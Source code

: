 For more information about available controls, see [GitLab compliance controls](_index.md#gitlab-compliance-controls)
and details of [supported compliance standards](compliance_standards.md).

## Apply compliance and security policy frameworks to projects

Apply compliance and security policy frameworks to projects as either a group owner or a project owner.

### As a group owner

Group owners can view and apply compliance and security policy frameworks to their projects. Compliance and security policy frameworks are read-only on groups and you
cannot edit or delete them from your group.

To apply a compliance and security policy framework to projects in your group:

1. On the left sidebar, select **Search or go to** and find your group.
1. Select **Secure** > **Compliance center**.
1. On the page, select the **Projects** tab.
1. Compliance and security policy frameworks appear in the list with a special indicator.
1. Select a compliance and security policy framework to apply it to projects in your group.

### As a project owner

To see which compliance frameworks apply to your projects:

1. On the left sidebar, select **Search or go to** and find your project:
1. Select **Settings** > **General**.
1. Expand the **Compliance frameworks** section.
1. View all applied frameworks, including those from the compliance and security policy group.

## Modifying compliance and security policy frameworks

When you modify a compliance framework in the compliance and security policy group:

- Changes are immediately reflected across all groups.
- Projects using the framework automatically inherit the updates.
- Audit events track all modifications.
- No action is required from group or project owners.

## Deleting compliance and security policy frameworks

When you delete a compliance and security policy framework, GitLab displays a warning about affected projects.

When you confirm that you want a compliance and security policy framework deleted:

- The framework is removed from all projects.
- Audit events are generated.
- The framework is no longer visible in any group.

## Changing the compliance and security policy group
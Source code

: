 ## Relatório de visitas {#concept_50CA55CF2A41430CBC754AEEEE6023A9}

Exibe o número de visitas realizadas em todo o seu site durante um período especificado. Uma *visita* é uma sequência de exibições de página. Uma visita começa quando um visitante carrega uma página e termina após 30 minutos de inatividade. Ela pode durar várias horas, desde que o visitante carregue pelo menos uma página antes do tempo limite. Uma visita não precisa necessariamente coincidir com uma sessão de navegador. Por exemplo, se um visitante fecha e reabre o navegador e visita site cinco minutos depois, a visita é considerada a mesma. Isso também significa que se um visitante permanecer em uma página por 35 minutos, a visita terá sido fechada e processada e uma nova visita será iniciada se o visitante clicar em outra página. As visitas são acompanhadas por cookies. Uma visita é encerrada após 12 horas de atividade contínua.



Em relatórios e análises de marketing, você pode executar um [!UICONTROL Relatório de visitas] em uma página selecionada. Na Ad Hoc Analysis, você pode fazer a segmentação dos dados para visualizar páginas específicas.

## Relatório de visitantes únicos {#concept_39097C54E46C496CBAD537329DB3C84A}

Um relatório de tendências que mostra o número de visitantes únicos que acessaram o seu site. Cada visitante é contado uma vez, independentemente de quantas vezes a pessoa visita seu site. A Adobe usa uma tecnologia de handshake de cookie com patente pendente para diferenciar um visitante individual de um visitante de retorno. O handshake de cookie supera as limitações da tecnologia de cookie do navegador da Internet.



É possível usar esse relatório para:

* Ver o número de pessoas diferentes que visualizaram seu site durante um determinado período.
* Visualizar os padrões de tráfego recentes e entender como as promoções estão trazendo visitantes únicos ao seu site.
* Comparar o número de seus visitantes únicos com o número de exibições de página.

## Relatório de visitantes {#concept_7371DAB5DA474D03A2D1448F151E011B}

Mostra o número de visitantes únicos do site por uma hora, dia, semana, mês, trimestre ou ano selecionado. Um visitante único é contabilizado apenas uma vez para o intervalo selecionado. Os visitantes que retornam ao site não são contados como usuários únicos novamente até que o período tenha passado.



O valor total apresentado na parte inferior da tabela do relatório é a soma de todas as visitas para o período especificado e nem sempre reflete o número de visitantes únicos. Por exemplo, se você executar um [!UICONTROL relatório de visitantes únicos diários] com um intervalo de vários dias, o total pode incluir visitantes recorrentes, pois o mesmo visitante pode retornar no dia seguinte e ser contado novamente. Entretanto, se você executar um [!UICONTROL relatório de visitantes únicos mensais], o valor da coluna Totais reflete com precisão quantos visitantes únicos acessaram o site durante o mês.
▬▬▬▬▬▬▬▬▬▬
* _Instructions to follow_: Copy out the data shown above without altering anything.

* _Output for this task_:
Source code

: For more information about available controls, see [GitLab compliance controls](_index.md#gitlab-compliance-controls)
and details of [supported compliance standards](compliance_standards.md).

## Apply compliance and security policy frameworks to projects

Apply compliance and security policy frameworks to projects as either a group owner or a project owner.

### As a group owner

Group owners can view and apply compliance and security policy frameworks to their projects. Compliance and security policy frameworks are read-only on groups and you
cannot edit or delete them from your group.

To apply a compliance and security policy framework to projects in your group:

1. On the left sidebar, select **Search or go to** and find your group.
1. Select **Secure** > **Compliance center**.
1. On the page, select the **Projects** tab.
1. Compliance and security policy frameworks appear in the list with a special indicator.
1. Select a compliance and security policy framework to apply it to projects in your group.

### As a project owner

To see which compliance frameworks apply to your projects:

1. On the left sidebar, select **Search or go to** and find your project:
1. Select **Settings** > **General**.
1. Expand the **Compliance frameworks** section.
1. View all applied frameworks, including those from the compliance and security policy group.

## Modifying compliance and security policy frameworks

When you modify a compliance framework in the compliance and security policy group:

- Changes are immediately reflected across all groups.
- Projects using the framework automatically inherit the updates.
- Audit events track all modifications.
- No action is required from group or project owners.

## Deleting compliance and security policy frameworks

When you delete a compliance and security policy framework, GitLab displays a warning about affected projects.

When you confirm that you want a compliance and security policy framework deleted:

- The framework is removed from all projects.
- Audit events are generated.
- The framework is no longer visible in any group.

## Changing the compliance and security policy group
Source code

: ## Relatório de visitas {#concept_50CA55CF2A41430CBC754AEEEE6023A9}

Exibe o número de visitas realizadas em todo o seu site durante um período especificado. Uma *visita* é uma sequência de exibições de página. Uma visita começa quando um visitante carrega uma página e termina após 30 minutos de inatividade. Ela pode durar várias horas, desde que o visitante carregue pelo menos uma página antes do tempo limite. Uma visita não precisa necessariamente coincidir com uma sessão de navegador. Por exemplo, se um visitante fecha e reabre o navegador e visita site cinco minutos depois, a visita é considerada a mesma. Isso também significa que se um visitante permanecer em uma página por 35 minutos, a visita terá sido fechada e processada e uma nova visita será iniciada se o visitante clicar em outra página. As visitas são acompanhadas por cookies. Uma visita é encerrada após 12 horas de atividade contínua.



Em relatórios e análises de marketing, você pode executar um [!UICONTROL Relatório de visitas] em uma página selecionada. Na Ad Hoc Analysis, você pode fazer a segmentação dos dados para visualizar páginas específicas.

## Relatório de visitantes únicos {#concept_39097C54E46C496CBAD537329DB3C84A}

Um relatório de tendências que mostra o número de visitantes únicos que acessaram o seu site. Cada visitante é contado uma vez, independentemente de quantas vezes a pessoa visita seu site. A Adobe usa uma tecnologia de handshake de cookie com patente pendente para diferenciar um visitante individual de um visitante de retorno. O handshake de cookie supera as limitações da tecnologia de cookie do navegador da Internet.



É possível usar esse relatório para:

* Ver o número de pessoas diferentes que visualizaram seu site durante um determinado período.
* Visualizar os padrões de tráfego recentes e entender como as promoções estão trazendo visitantes únicos ao seu site.
* Comparar o número de seus visitantes únicos com o número de exibições de página.

## Relatório de visitantes {#concept_7371DAB5DA474D03A2D1448F151E011B}

Mostra o número de visitantes únicos do site por uma hora, dia, semana, mês, trimestre ou ano selecionado. Um visitante único é contabilizado apenas uma vez para o intervalo selecionado. Os visitantes que retornam ao site não são contados como usuários únicos novamente até que o período tenha passado.



O valor total apresentado na parte inferior da tabela do relatório é a soma de todas as visitas para o período especificado e nem sempre reflete o número de visitantes únicos. Por exemplo, se você executar um [!UICONTROL relatório de visitantes únicos diários] com um intervalo de vários dias, o total pode incluir visitantes recorrentes, pois o mesmo visitante pode retornar no dia seguinte e ser contado novamente. Entretanto, se você executar um [!UICONTROL relatório de visitantes únicos mensais], o valor da coluna Totais reflete com precisão quantos visitantes únicos acessaram o site durante o mês.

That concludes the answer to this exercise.